A imigração é descartada como solução para a crise demográfica: “[A imigração em massa] tem potencial alto para gerar conflito e não é viável economicamente”. Segundo o programa do partido, as taxas de natalidade entre imigrantes muçulmanos, mais altas do que a média nacional, vão “acelerar as mudanças étnico-culturais na sociedade”.
O documento diz, ainda, que a AfD vai “iniciar uma discussão pública para fortalecer o papel dos pais e reduzir o estigma dos papéis de gênero tradicionais”.

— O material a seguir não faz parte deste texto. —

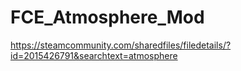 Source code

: # FCE_Atmosphere_Mod
https://steamcommunity.com/sharedfiles/filedetails/?id=2015426791&searchtext=atmosphere
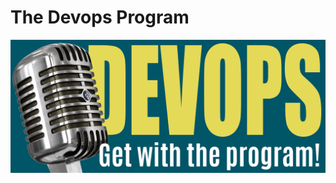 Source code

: # The Devops Program
<img src="https://github.com/DevOpsKev/devops-program/blob/master/design/devops-program-banner.png" width="900px">
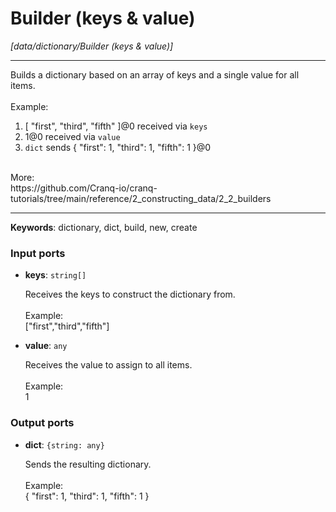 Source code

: # Builder (keys & value)

_[data/dictionary/Builder (keys & value)]_

---

Builds a dictionary based on an array of keys and a single value for all items.<br>
<br>
Example:<br>
1. [ "first", "third", "fifth" ]@0 received via `keys`<br>
1. 1@0 received via `value`<br>
2. `dict` sends { "first": 1, "third": 1, "fifth": 1 }@0<br>
<br>
More:<br>
https://github.com/Cranq-io/cranq-tutorials/tree/main/reference/2_constructing_data/2_2_builders<br>

---

__Keywords__: dictionary, dict, build, new, create

### Input ports

* __keys__: ` string[] `


    Receives the keys to construct the dictionary from.<br>
    <br>
    Example:<br>
    ["first","third","fifth"]<br>


* __value__: ` any `


    Receives the value to assign to all items.<br>
    <br>
    Example:<br>
    1<br>

### Output ports

* __dict__: ` {string: any} `


    Sends the resulting dictionary.<br>
    <br>
    Example:<br>
    { "first": 1, "third": 1, "fifth": 1 }<br>

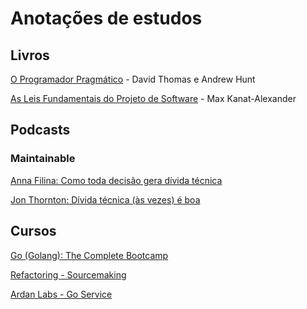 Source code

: # Anotações de estudos

## Livros

[O Programador Pragmático](./livros/o-programador-pragmatico.md) - David Thomas e Andrew Hunt

[As Leis Fundamentais do Projeto de Software](livros/as-leis-fundamentais-do-projeto-de-software.md) - Max Kanat-Alexander

## Podcasts

### Maintainable

[Anna Filina: Como toda decisão gera dívida técnica](./podcasts/1.md)

[Jon Thornton: Dívida técnica (às vezes) é boa](./podcasts/45.md)

## Cursos

[Go (Golang): The Complete Bootcamp](./cursos/golang-the-complete-bootcamp/README.md)

[Refactoring - Sourcemaking](./cursos/refactoring-sourcemaking/README.md)

[Ardan Labs - Go Service](./cursos/ardan-labs-service/anotacoes.md) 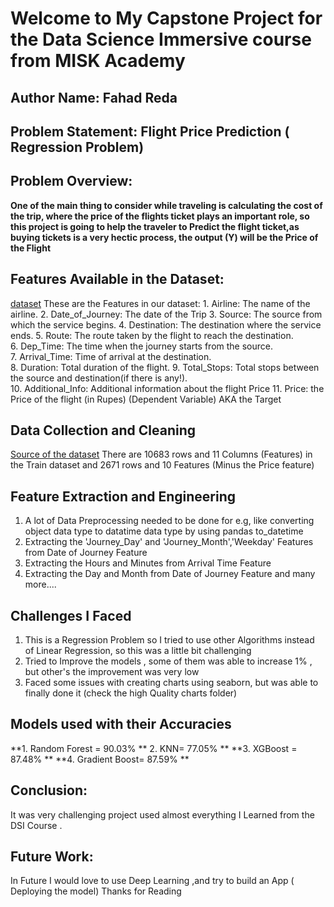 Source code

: # Welcome to My Capstone Project for the Data Science Immersive course from MISK Academy
## Author Name: Fahad Reda
## Problem Statement: Flight Price Prediction ( Regression Problem)
## Problem Overview: 
**One of the main thing to consider while traveling is calculating the cost of the trip, where the price of the flights ticket plays an important role, so this project is going to help the traveler to Predict the flight ticket,as buying tickets is a very hectic process, the output (Y) will be the Price of the Flight**
## Features Available in the Dataset:
[dataset](https://flic.kr/p/2kh1r8f)
These are the Features in our dataset:
    1. Airline: The name of the airline.
    2. Date_of_Journey: The date of the Trip
    3. Source: The source from which the service begins.
    4. Destination: The destination where the service ends. 
    5. Route: The route taken by the flight to reach the destination.   
    6. Dep_Time: The time when the journey starts from the source.  
    7. Arrival_Time: Time of arrival at the destination.  
    8. Duration: Total duration of the flight. 
    9. Total_Stops: Total stops between the source and destination(if there is any!).  
    10. Additional_Info: Additional information about the flight Price
    11. Price: the Price of the flight (in Rupes) (Dependent Variable) AKA the Target
## Data Collection and Cleaning
[Source of the dataset](https://www.machinehack.com/)
There are 10683 rows and 11 Columns (Features) in the Train dataset and  2671 rows and 10 Features (Minus the Price feature)
## Feature Extraction and Engineering
1. A lot of Data Preprocessing needed to be done for e.g, like converting object data type to datatime data type by using pandas to_datetime
2. Extracting the 'Journey_Day' and 'Journey_Month','Weekday' Features  from Date of Journey Feature
3. Extracting the Hours and Minutes from Arrival Time Feature
4. Extracting the Day and Month from Date of Journey Feature
and many more....
## Challenges I Faced 
1. This is a Regression Problem so I tried to use other Algorithms instead of Linear Regression, so this was a little bit challenging
2. Tried to Improve the models , some of them was able to increase 1% , but other's the improvement was very low
3. Faced some issues with creating charts using seaborn, but was able to finally done it (check the high Quality charts folder)

## Models used with their Accuracies
**1. Random Forest = 90.03% **
  2. KNN= 77.05% **
**3. XGBoost = 87.48% **
**4. Gradient Boost= 87.59% **
## Conclusion:
It was very challenging project used almost everything I Learned from the DSI Course .
## Future Work:
In Future I would love to use Deep Learning ,and try to build an App ( Deploying the model)
Thanks for Reading


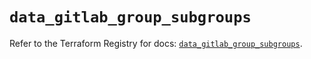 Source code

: # `data_gitlab_group_subgroups`

Refer to the Terraform Registry for docs: [`data_gitlab_group_subgroups`](https://registry.terraform.io/providers/gitlabhq/gitlab/18.5.0/docs/data-sources/group_subgroups).
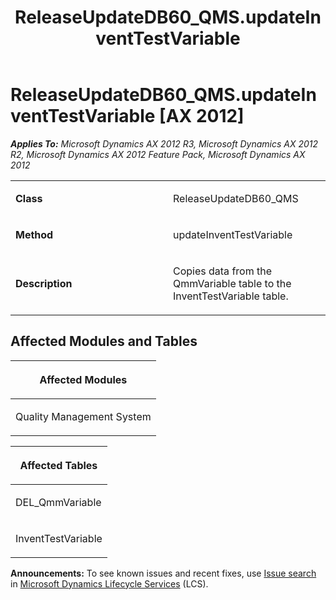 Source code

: ﻿---
title: ReleaseUpdateDB60_QMS.updateInventTestVariable
TOCTitle: ReleaseUpdateDB60_QMS.updateInventTestVariable
ms:assetid: 005b76ad-21f3-29bc-7f18-8d44035084bc
ms:mtpsurl: https://msdn.microsoft.com/en-us/library/JJ684607(v=AX.60)
ms:contentKeyID: 49706304
ms.date: 05/18/2015
mtps_version: v=AX.60
---

# ReleaseUpdateDB60\_QMS.updateInventTestVariable [AX 2012]


_**Applies To:** Microsoft Dynamics AX 2012 R3, Microsoft Dynamics AX 2012 R2, Microsoft Dynamics AX 2012 Feature Pack, Microsoft Dynamics AX 2012_

<table>
<colgroup>
<col style="width: 50%" />
<col style="width: 50%" />
</colgroup>
<tbody>
<tr class="odd">
<td><p><strong>Class</strong></p></td>
<td><p>ReleaseUpdateDB60_QMS</p></td>
</tr>
<tr class="even">
<td><p><strong>Method</strong></p></td>
<td><p>updateInventTestVariable</p></td>
</tr>
<tr class="odd">
<td><p><strong>Description</strong></p></td>
<td><p>Copies data from the QmmVariable table to the InventTestVariable table.</p></td>
</tr>
</tbody>
</table>


## Affected Modules and Tables

<table>
<colgroup>
<col style="width: 100%" />
</colgroup>
<thead>
<tr class="header">
<th><p>Affected Modules</p></th>
</tr>
</thead>
<tbody>
<tr class="odd">
<td><p>Quality Management System</p></td>
</tr>
</tbody>
</table>


<table>
<colgroup>
<col style="width: 100%" />
</colgroup>
<thead>
<tr class="header">
<th><p>Affected Tables</p></th>
</tr>
</thead>
<tbody>
<tr class="odd">
<td><p>DEL_QmmVariable</p></td>
</tr>
<tr class="even">
<td><p>InventTestVariable</p></td>
</tr>
</tbody>
</table>

  
**Announcements:** To see known issues and recent fixes, use [Issue search](http://go.microsoft.com/fwlink/?linkid=389258) in [Microsoft Dynamics Lifecycle Services](http://go.microsoft.com/fwlink/?linkid=306505) (LCS).

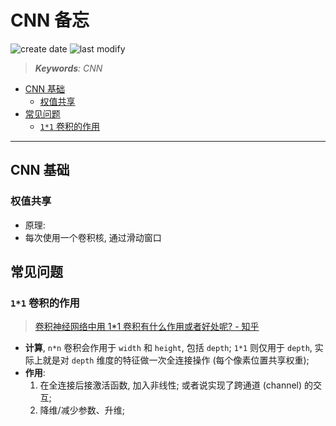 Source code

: CNN 备忘
===
<!--START_SECTION:badge-->

![create date](https://img.shields.io/static/v1?label=create%20date&message=2022-05-xx&label_color=gray&color=lightsteelblue&style=flat-square)
![last modify](https://img.shields.io/static/v1?label=last%20modify&message=2025-08-03%2022%3A42%3A16&label_color=gray&color=thistle&style=flat-square)

<!--END_SECTION:badge-->
<!--info
top: false
draft: true
hidden: true
tag: [dl_model]
-->

> ***Keywords**: CNN*

<!--START_SECTION:toc-->
- [CNN 基础](#cnn-基础)
    - [权值共享](#权值共享)
- [常见问题](#常见问题)
    - [`1*1` 卷积的作用](#11-卷积的作用)
<!--END_SECTION:toc-->

---

## CNN 基础

### 权值共享
- 原理:
- 每次使用一个卷积核, 通过滑动窗口


## 常见问题

### `1*1` 卷积的作用
> [卷积神经网络中用 1*1 卷积有什么作用或者好处呢? - 知乎](https://www.zhihu.com/question/56024942)

- **计算**, `n*n` 卷积会作用于 `width` 和 `height`, 包括 `depth`; `1*1` 则仅用于 `depth`, 实际上就是对 `depth` 维度的特征做一次全连接操作 (每个像素位置共享权重);
- **作用**:
    1. 在全连接后接激活函数, 加入非线性; 或者说实现了跨通道 (channel) 的交互;
    2. 降维/减少参数、升维;
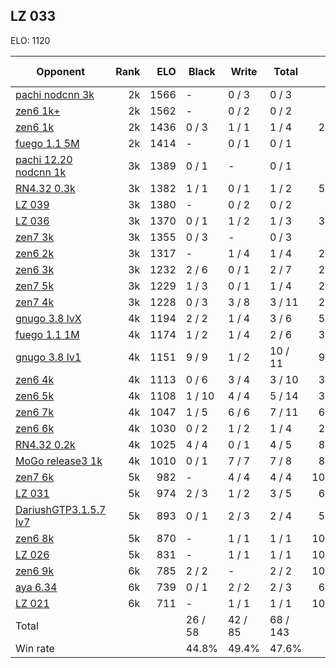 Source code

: ## LZ 033 ##

ELO: 1120

Opponent | Rank | ELO | Black | Write | Total | Win rate
---------|-----:|----:|-------|-------|-------|-------:
[pachi nodcnn 3k](pachi%20nodcnn%203k.md) | 2k | 1566 | - | 0 / 3 | 0 / 3 | 0.0%
[zen6 1k+](zen6%201k+.md) | 2k | 1562 | - | 0 / 2 | 0 / 2 | 0.0%
[zen6 1k](zen6%201k.md) | 2k | 1436 | 0 / 3 | 1 / 1 | 1 / 4 | 25.0%
[fuego 1.1 5M](fuego%201.1%205M.md) | 2k | 1414 | - | 0 / 1 | 0 / 1 | 0.0%
[pachi 12.20 nodcnn 1k](pachi%2012.20%20nodcnn%201k.md) | 3k | 1389 | 0 / 1 | - | 0 / 1 | 0.0%
[RN4.32 0.3k](RN4.32%200.3k.md) | 3k | 1382 | 1 / 1 | 0 / 1 | 1 / 2 | 50.0%
[LZ 039](LZ%20039.md) | 3k | 1380 | - | 0 / 2 | 0 / 2 | 0.0%
[LZ 036](LZ%20036.md) | 3k | 1370 | 0 / 1 | 1 / 2 | 1 / 3 | 33.3%
[zen7 3k](zen7%203k.md) | 3k | 1355 | 0 / 3 | - | 0 / 3 | 0.0%
[zen6 2k](zen6%202k.md) | 3k | 1317 | - | 1 / 4 | 1 / 4 | 25.0%
[zen6 3k](zen6%203k.md) | 3k | 1232 | 2 / 6 | 0 / 1 | 2 / 7 | 28.6%
[zen7 5k](zen7%205k.md) | 3k | 1229 | 1 / 3 | 0 / 1 | 1 / 4 | 25.0%
[zen7 4k](zen7%204k.md) | 3k | 1228 | 0 / 3 | 3 / 8 | 3 / 11 | 27.3%
[gnugo 3.8 lvX](gnugo%203.8%20lvX.md) | 4k | 1194 | 2 / 2 | 1 / 4 | 3 / 6 | 50.0%
[fuego 1.1 1M](fuego%201.1%201M.md) | 4k | 1174 | 1 / 2 | 1 / 4 | 2 / 6 | 33.3%
[gnugo 3.8 lv1](gnugo%203.8%20lv1.md) | 4k | 1151 | 9 / 9 | 1 / 2 | 10 / 11 | 90.9%
[zen6 4k](zen6%204k.md) | 4k | 1113 | 0 / 6 | 3 / 4 | 3 / 10 | 30.0%
[zen6 5k](zen6%205k.md) | 4k | 1108 | 1 / 10 | 4 / 4 | 5 / 14 | 35.7%
[zen6 7k](zen6%207k.md) | 4k | 1047 | 1 / 5 | 6 / 6 | 7 / 11 | 63.6%
[zen6 6k](zen6%206k.md) | 4k | 1030 | 0 / 2 | 1 / 2 | 1 / 4 | 25.0%
[RN4.32 0.2k](RN4.32%200.2k.md) | 4k | 1025 | 4 / 4 | 0 / 1 | 4 / 5 | 80.0%
[MoGo release3 1k](MoGo%20release3%201k.md) | 4k | 1010 | 0 / 1 | 7 / 7 | 7 / 8 | 87.5%
[zen7 6k](zen7%206k.md) | 5k | 982 | - | 4 / 4 | 4 / 4 | 100.0%
[LZ 031](LZ%20031.md) | 5k | 974 | 2 / 3 | 1 / 2 | 3 / 5 | 60.0%
[DariushGTP3.1.5.7 lv7](DariushGTP3.1.5.7%20lv7.md) | 5k | 893 | 0 / 1 | 2 / 3 | 2 / 4 | 50.0%
[zen6 8k](zen6%208k.md) | 5k | 870 | - | 1 / 1 | 1 / 1 | 100.0%
[LZ 026](LZ%20026.md) | 5k | 831 | - | 1 / 1 | 1 / 1 | 100.0%
[zen6 9k](zen6%209k.md) | 6k | 785 | 2 / 2 | - | 2 / 2 | 100.0%
[aya 6.34](aya%206.34.md) | 6k | 739 | 0 / 1 | 2 / 2 | 2 / 3 | 66.7%
[LZ 021](LZ%20021.md) | 6k | 711 | - | 1 / 1 | 1 / 1 | 100.0%
Total | | | 26 / 58 | 42 / 85 | 68 / 143 | 
Win rate| | | 44.8% | 49.4% | 47.6% | 
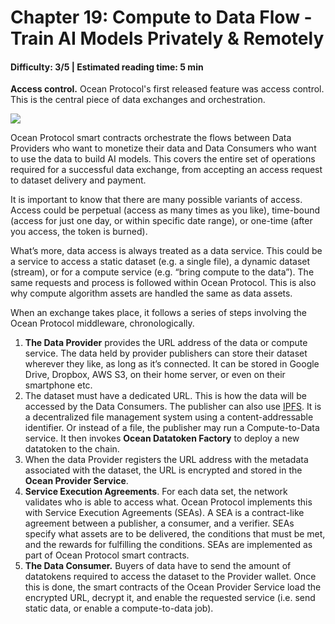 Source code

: # Chapter 19: Compute to Data Flow - Train  AI Models Privately & Remotely
#### Difficulty: **3/5** \| Estimated reading time: **5 min**

<dialog character="mantaray">How does the bottom of the tech stack look like?</dialog>

**Access control.** Ocean Protocol's first released feature was access control. This is the central piece of data exchanges and orchestration.

<img src="/images/chapter19_0.png" />

Ocean Protocol smart contracts orchestrate the flows between Data Providers who want to monetize their data and Data Consumers who want to use the data to build AI models. This covers the entire set of operations required for a successful data exchange, from accepting an access request  to dataset delivery and payment.

It is important to know that there are many possible variants of access. Access could be perpetual (access as many times as you like), time-bound (access for just one day, or within specific date range), or one-time (after you access, the token is burned).

What’s more, data access is always treated as a data service. This could be a service to access a static dataset (e.g. a single file), a dynamic dataset (stream), or for a compute service (e.g. “bring compute to the data”). The same requests and process is followed within Ocean Protocol. This is also why compute algorithm assets are handled the same as data assets.

When an exchange takes place, it follows a series of steps involving the Ocean Protocol middleware, chronologically.

1. **The Data Provider** provides the URL address of the data or compute service. The data held by provider publishers can store their dataset wherever they like, as long as it’s connected. It can be stored in Google Drive, Dropbox, AWS S3, on their home server, or even on their smartphone etc.
2. The dataset must have a dedicated URL. This is how the data will be accessed by the Data Consumers. The publisher can also use [IPFS](https://ipfs.io/). It is a decentralized file management system using a content-addressable identifier. Or instead of a file, the publisher may run a Compute-to-Data service. It then invokes **Ocean Datatoken Factory** to deploy a new datatoken to the chain.
3. When the data Provider registers the URL address with the metadata associated with the dataset, the URL is encrypted and stored in the **Ocean Provider Service**.
4. **Service Execution Agreements**. For each data set, the network validates who is able to access what. Ocean Protocol implements this with Service Execution Agreements (SEAs). A SEA is a contract-like agreement between a publisher, a consumer, and a verifier. SEAs specify what assets are to be delivered, the conditions that must be met, and the rewards for fulfilling the conditions. SEAs are implemented as part of Ocean Protocol smart contracts.
5. **The Data Consumer.** Buyers of data have to send the amount of datatokens required to access the dataset to the Provider wallet. Once this is done, the smart contracts of the Ocean Provider Service load the encrypted URL, decrypt it, and enable the requested service (i.e. send static data, or enable a compute-to-data job).


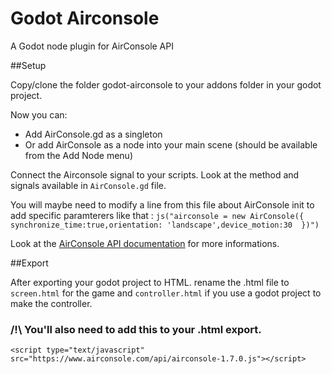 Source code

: # Godot Airconsole
A Godot node plugin for AirConsole API

##Setup

Copy/clone the folder godot-airconsole to your addons folder in your godot project.

Now you can:
- Add AirConsole.gd as a singleton
- Or add AirConsole as a node into your main scene (should be available from the Add Node menu)

Connect the Airconsole signal to your scripts. Look at the method and signals available in `AirConsole.gd` file. 

You will maybe need to modify a line from this file about AirConsole init to add specific paramterers like that :
`js("airconsole = new AirConsole({ synchronize_time:true,orientation: 'landscape',device_motion:30  })")`

Look at the [AirConsole API documentation](https://developers.airconsole.com/api/api-1-7-0/AirConsole.html) for more informations.

##Export

After exporting your godot project to HTML. rename the .html file to `screen.html` for the game 
and `controller.html` if you use a godot project to make the controller.

### /!\ You'll also need to add this to your .html export.
`<script type="text/javascript" src="https://www.airconsole.com/api/airconsole-1.7.0.js"></script>`
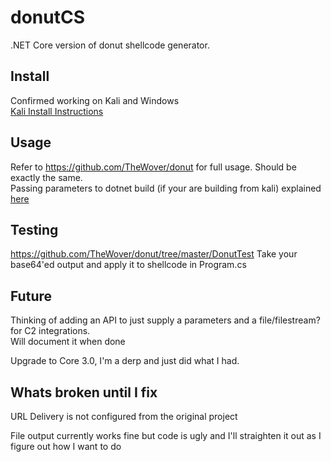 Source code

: # donutCS

.NET Core version of donut shellcode generator.

## Install
Confirmed working on Kali and Windows  
[Kali Install Instructions](./docs/Install.md) 

## Usage
Refer to https://github.com/TheWover/donut for full usage. Should be exactly the same.  
Passing parameters to dotnet build (if your are building from kali) explained [here](.docs/KaliUse.md)  

## Testing
https://github.com/TheWover/donut/tree/master/DonutTest
Take your base64'ed output and apply it to shellcode in Program.cs

## Future
Thinking of adding an API to just supply a parameters and a file/filestream? for C2 integrations.  
Will document it when done

Upgrade to Core 3.0, I'm a derp and just did what I had.

## Whats broken until I fix

URL Delivery is not configured from the original project  

File output currently works fine but code is ugly and I'll straighten it out as I figure out how I want to do
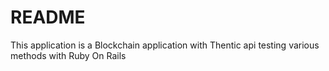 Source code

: # README

This application is a Blockchain application with Thentic api testing various methods
with Ruby On Rails
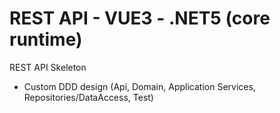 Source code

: # REST API - VUE3 - .NET5 (core runtime)

REST API Skeleton

- Custom DDD design (Api, Domain, Application Services, Repositories/DataAccess, Test)

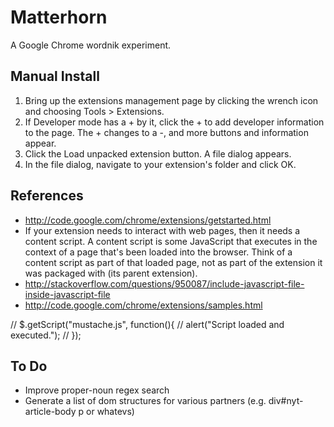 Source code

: Matterhorn
==========

A Google Chrome wordnik experiment.

Manual Install
--------------

1. Bring up the extensions management page by clicking the wrench icon and choosing Tools > Extensions.
2. If Developer mode has a + by it, click the + to add developer information to the page. The + changes to a -, and more buttons and information appear.
3. Click the Load unpacked extension button. A file dialog appears.
4. In the file dialog, navigate to your extension's folder and click OK.

References
----------

* http://code.google.com/chrome/extensions/getstarted.html
* If your extension needs to interact with web pages, then it needs a content script. 
	A content script is some JavaScript that executes in the context of a page that's 
	been loaded into the browser. Think of a content script as part of that loaded 
	page, not as part of the extension it was packaged with (its parent extension).
* http://stackoverflow.com/questions/950087/include-javascript-file-inside-javascript-file
* http://code.google.com/chrome/extensions/samples.html

// $.getScript("mustache.js", function(){
//    alert("Script loaded and executed.");
// });


To Do
-----

* Improve proper-noun regex search
* Generate a list of dom structures for various partners (e.g. div#nyt-article-body p or whatevs) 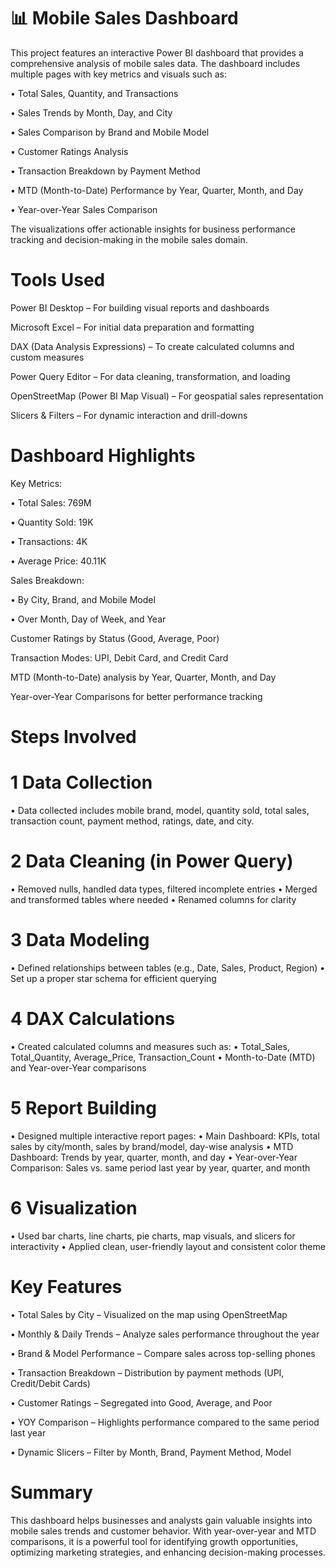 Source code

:  # 📊 Mobile Sales Dashboard 
This project features an interactive Power BI dashboard that provides a comprehensive analysis of mobile sales data. The dashboard includes multiple pages with key metrics and visuals such as:

•	Total Sales, Quantity, and Transactions

•	Sales Trends by Month, Day, and City

•	Sales Comparison by Brand and Mobile Model

•	Customer Ratings Analysis

•	Transaction Breakdown by Payment Method

•	MTD (Month-to-Date) Performance by Year, Quarter, Month, and Day

•	Year-over-Year Sales Comparison


The visualizations offer actionable insights for business performance tracking and decision-making in the mobile sales domain.
# Tools Used
Power BI Desktop – For building visual reports and dashboards

Microsoft Excel – For initial data preparation and formatting

DAX (Data Analysis Expressions) – To create calculated columns and custom measures

Power Query Editor – For data cleaning, transformation, and loading

OpenStreetMap (Power BI Map Visual) – For geospatial sales representation

Slicers & Filters – For dynamic interaction and drill-downs
# Dashboard Highlights
  Key Metrics:

•	Total Sales: 769M

•	Quantity Sold: 19K

•	Transactions: 4K

•	Average Price: 40.11K

  Sales Breakdown:

•	By City, Brand, and Mobile Model

•	Over Month, Day of Week, and Year

  Customer Ratings by Status (Good, Average, Poor)

  Transaction Modes: UPI, Debit Card, and Credit Card

  MTD (Month-to-Date) analysis by Year, Quarter, Month, and Day

  Year-over-Year Comparisons for better performance tracking


# Steps Involved
# 1 Data Collection
•	Data collected includes mobile brand, model, quantity sold, total sales, transaction count, payment method, ratings, date, and city.
# 2 Data Cleaning (in Power Query)
•	Removed nulls, handled data types, filtered incomplete entries
•	Merged and transformed tables where needed
•	Renamed columns for clarity
# 3 Data Modeling
•	Defined relationships between tables (e.g., Date, Sales, Product, Region)
•	Set up a proper star schema for efficient querying
# 4 DAX Calculations
•	Created calculated columns and measures such as:
•	Total_Sales, Total_Quantity, Average_Price, Transaction_Count
•	Month-to-Date (MTD) and Year-over-Year comparisons
# 5 Report Building
•	Designed multiple interactive report pages:
•	Main Dashboard: KPIs, total sales by city/month, sales by brand/model, day-wise analysis
•	MTD Dashboard: Trends by year, quarter, month, and day
•	Year-over-Year Comparison: Sales vs. same period last year by year, quarter, and month
# 6 Visualization
•	Used bar charts, line charts, pie charts, map visuals, and slicers for interactivity
•	Applied clean, user-friendly layout and consistent color theme
# Key Features
•	Total Sales by City – Visualized on the map using OpenStreetMap

•	Monthly & Daily Trends – Analyze sales performance throughout the year

•	Brand & Model Performance – Compare sales across top-selling phones

•	Transaction Breakdown – Distribution by payment methods (UPI, Credit/Debit Cards)

•	Customer Ratings – Segregated into Good, Average, and Poor

•	YOY Comparison – Highlights performance compared to the same period last year

•	Dynamic Slicers – Filter by Month, Brand, Payment Method, Model
# Summary
This dashboard helps businesses and analysts gain valuable insights into mobile sales trends and customer behavior. With year-over-year and MTD comparisons, it is a powerful tool for identifying growth opportunities, optimizing marketing strategies, and enhancing decision-making processes.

A versão de 2025 do programa de governo do partido de extrema direita reforça as mesmas posições. A família agora é definida como “pai, mãe e filhos” e o trabalho doméstico é visto como desvalorizado. “Na sociedade ‘woke’, mães só contam se estiverem no mercado de trabalho e se colocarem os filhos numa creche pública integral desde a primeira infância”. O programa também deixa clara sua oposição ao direito ao aborto.
Nas eleições deste ano, em fevereiro, a AfD obteve o melhor resultado nas urnas para um partido da extrema direita desde o fim da Segunda Guerra Mundial (1939-1945).
A questão da falta de crianças não é de hoje. Segundo o demógrafo Frank Swiaczny, pesquisador sênior do Instituto Federal de Pesquisa Populacional da Alemanha, desde 1972 o país registra mais mortes do que nascimentos. “A taxa de natalidade média é de 1,5 filho por mulher. É baixa demais para que a população se mantenha estável ao longo do tempo”, afirma. Para garantir isso e evitar o colapso do estado de bem-estar, a taxa precisaria ser de 2,1 filhos por mulher.
Swiaczny diz que a extrema direita não é o único grupo político que prioriza a imagem da família como pilar social. O demógrafo afirma que esse movimento, associado à restrição dos direitos reprodutivos, pode ter um efeito rebote em sociedades em que a taxa de natalidade já é baixa.
Mesmo políticas de incentivo que incluem transferência direta de dinheiro e ampliação das creches não resultaram num aumento da taxa de natalidade que chegasse aos 2,1 filhos por mulher.
Em países nórdicos, considerados modelos de igualdade de gênero e bem-estar social, as taxas só caem. A Finlândia foi de 2,72 filhos por mulher, em 1960, para 1,26, em 2023. A Suécia, de 2,13 em 1990 para 1,45 em 2023 –com uma alta de 0,18 de 2003 para 2013, mas que depois só diminuiu. A Dinamarca foi de 2,57, em 1960, para 1,5, em 2023.
“Uma política conservadora com o objetivo de colocar a mulher de volta na cozinha com as crianças poderia causar uma forte queda na taxa de natalidade. Além disso, do ponto de vista dos direitos humanos, é drástico falar em coibir as liberdades das mulheres. A decisão de ter filhos e de quantos serão deve ser a escolha livre e espontânea de cada casal. A política pública demográfica não pode jamais forçar ninguém a nada para atingir determinados objetivos populacionais”, afirma Swiaczny.